España despliega la fragata Cristóbal Colón en el Mediterráneo para proteger a Chipre

  • 05/03/2026 09:56
Gobierno español refuerza presencia naval junto a Francia y Grecia tras ataques con drones en la isla, en una misión defensiva para respaldar seguridad europea

España decidió reforzar su presencia militar en el Mediterráneo oriental con el despliegue de la fragata Cristóbal Colón (F-105), que se integrará al grupo aeronaval liderado por el portaaviones francés Charles de Gaulle para brindar protección a Chipre ante la creciente tensión en la región. La medida fue confirmada por el Ministerio de Defensa, que destacó el compromiso de Madrid con la seguridad de la Unión Europea y la defensa de su frontera oriental.

La embarcación española se unió el pasado 3 de marzo a las maniobras navales Fanal-19, en las que participa junto a fuerzas navales de Francia y Grecia. Durante los ejercicios realiza tareas de escolta, defensa aérea y adiestramiento avanzado, pero el Gobierno español decidió posteriormente que continúe acompañando al grupo aeronaval francés en su despliegue hacia el Mediterráneo, donde los buques prevén arribar cerca de la isla de Creta alrededor del 10 de marzo.

La fragata tendrá como misión principal proporcionar protección aérea y defensa naval, reforzando las capacidades de seguridad en torno a Chipre, país que recientemente solicitó apoyo a sus socios europeos tras ataques atribuidos a Irán y a la milicia libanesa Hezbolá.
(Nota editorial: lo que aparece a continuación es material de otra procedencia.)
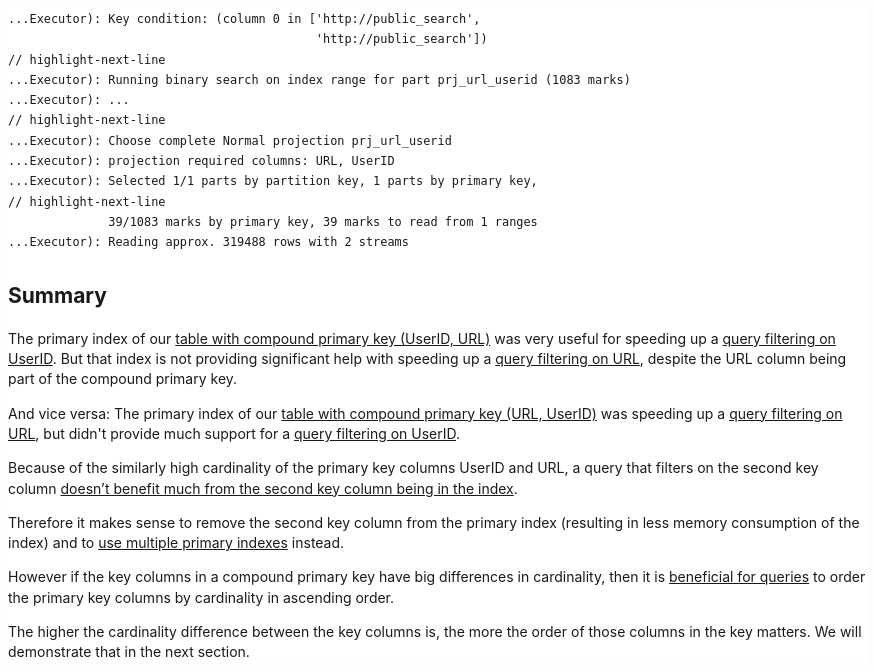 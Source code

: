 
```response
...Executor): Key condition: (column 0 in ['http://public_search',
                                           'http://public_search'])
// highlight-next-line
...Executor): Running binary search on index range for part prj_url_userid (1083 marks)
...Executor): ...
// highlight-next-line
...Executor): Choose complete Normal projection prj_url_userid
...Executor): projection required columns: URL, UserID
...Executor): Selected 1/1 parts by partition key, 1 parts by primary key,
// highlight-next-line
              39/1083 marks by primary key, 39 marks to read from 1 ranges
...Executor): Reading approx. 319488 rows with 2 streams
```


## Summary


The primary index of our [table with compound primary key (UserID, URL)](./sparse-primary-indexes-design#a-table-with-a-primary-key) was very useful for speeding up a [query filtering on UserID](./sparse-primary-indexes-design#the-primary-index-is-used-for-selecting-granules). But that index is not providing significant help with speeding up a [query filtering on URL](#query-on-url), despite the URL column being part of the compound primary key.

And vice versa:
The primary index of our [table with compound primary key (URL, UserID)](#secondary-table) was speeding up a [query filtering on URL](#query-on-url), but didn't provide much support for a [query filtering on UserID](./sparse-primary-indexes-design#the-primary-index-is-used-for-selecting-granules).

Because of the similarly high cardinality of the primary key columns UserID and URL, a query that filters on the second key column [doesn’t benefit much from the second key column being in the index](#generic-exclusion-search-slow).

Therefore it makes sense to remove the second key column from the primary index (resulting in less memory consumption of the index) and to [use multiple primary indexes](#multiple-primary-indexes) instead.


However if the key columns in a compound primary key have big differences in cardinality, then it is [beneficial for queries](#generic-exclusion-search-fast) to order the primary key columns by cardinality in ascending order.

The higher the cardinality difference between the key columns is, the more the order of those columns in the key matters. We will demonstrate that in the next section.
Además, el buque permanecerá preparado para eventuales operaciones de evacuación de civiles si la situación regional se deteriora.

Según fuentes del Ministerio de Defensa, el despliegue también complementará la batería antimisiles Patriot que España mantiene desde hace años en Turquía, destinada a vigilar posibles amenazas aéreas en el flanco oriental de Europa.

El Gobierno español subraya que esta participación militar tiene un carácter estrictamente defensivo y se enmarca en la solidaridad entre países de la Unión Europea. Madrid ha insistido en que su apoyo a Chipre no contradice su postura crítica frente a la ofensiva militar lanzada por Estados Unidos e Israel contra Irán, conflicto en el que España ha decidido no participar ni autorizar el uso de sus bases de Rota y Morón para operaciones ofensivas.

El presidente del Gobierno, Pedro Sánchez, ya había trasladado su respaldo al mandatario chipriota Nikos Christodoulides tras el impacto de un dron en la base británica de Akrotiri, incidente que elevó la tensión en la región y obligó a cancelar una reunión de ministros de Exteriores de la Unión Europea prevista en la isla.

El despliegue militar también se produce mientras otros países europeos incrementan su presencia en la zona. Grecia ha enviado dos fragatas y cazas F-16, mientras Francia movilizó el portaaviones Charles de Gaulle junto a otras unidades navales con el objetivo adicional de facilitar posibles evacuaciones de ciudadanos europeos.

La fragata Cristóbal Colón, considerada la más avanzada de la Armada española, fue entregada en 2012. Con 146 metros de eslora, 6.391 toneladas de desplazamiento y una tripulación superior a 200 marinos, está equipada con el sistema de combate Aegis, misiles SM-2 y ESSM, además de un helicóptero naval SH-60B Seahawk. Su tecnología le permite interceptar aviones y misiles a más de 150 kilómetros de distancia, convirtiéndola en uno de los principales activos de defensa aérea de España.

El Ejecutivo español evaluó otras alternativas de apoyo a Chipre, como el envío de sistemas antidrón o baterías antiaéreas adicionales, pero finalmente optó por el despliegue naval. Será la primera participación militar española relacionada con este conflicto, en una misión centrada en la protección de aliados europeos y la estabilidad regional.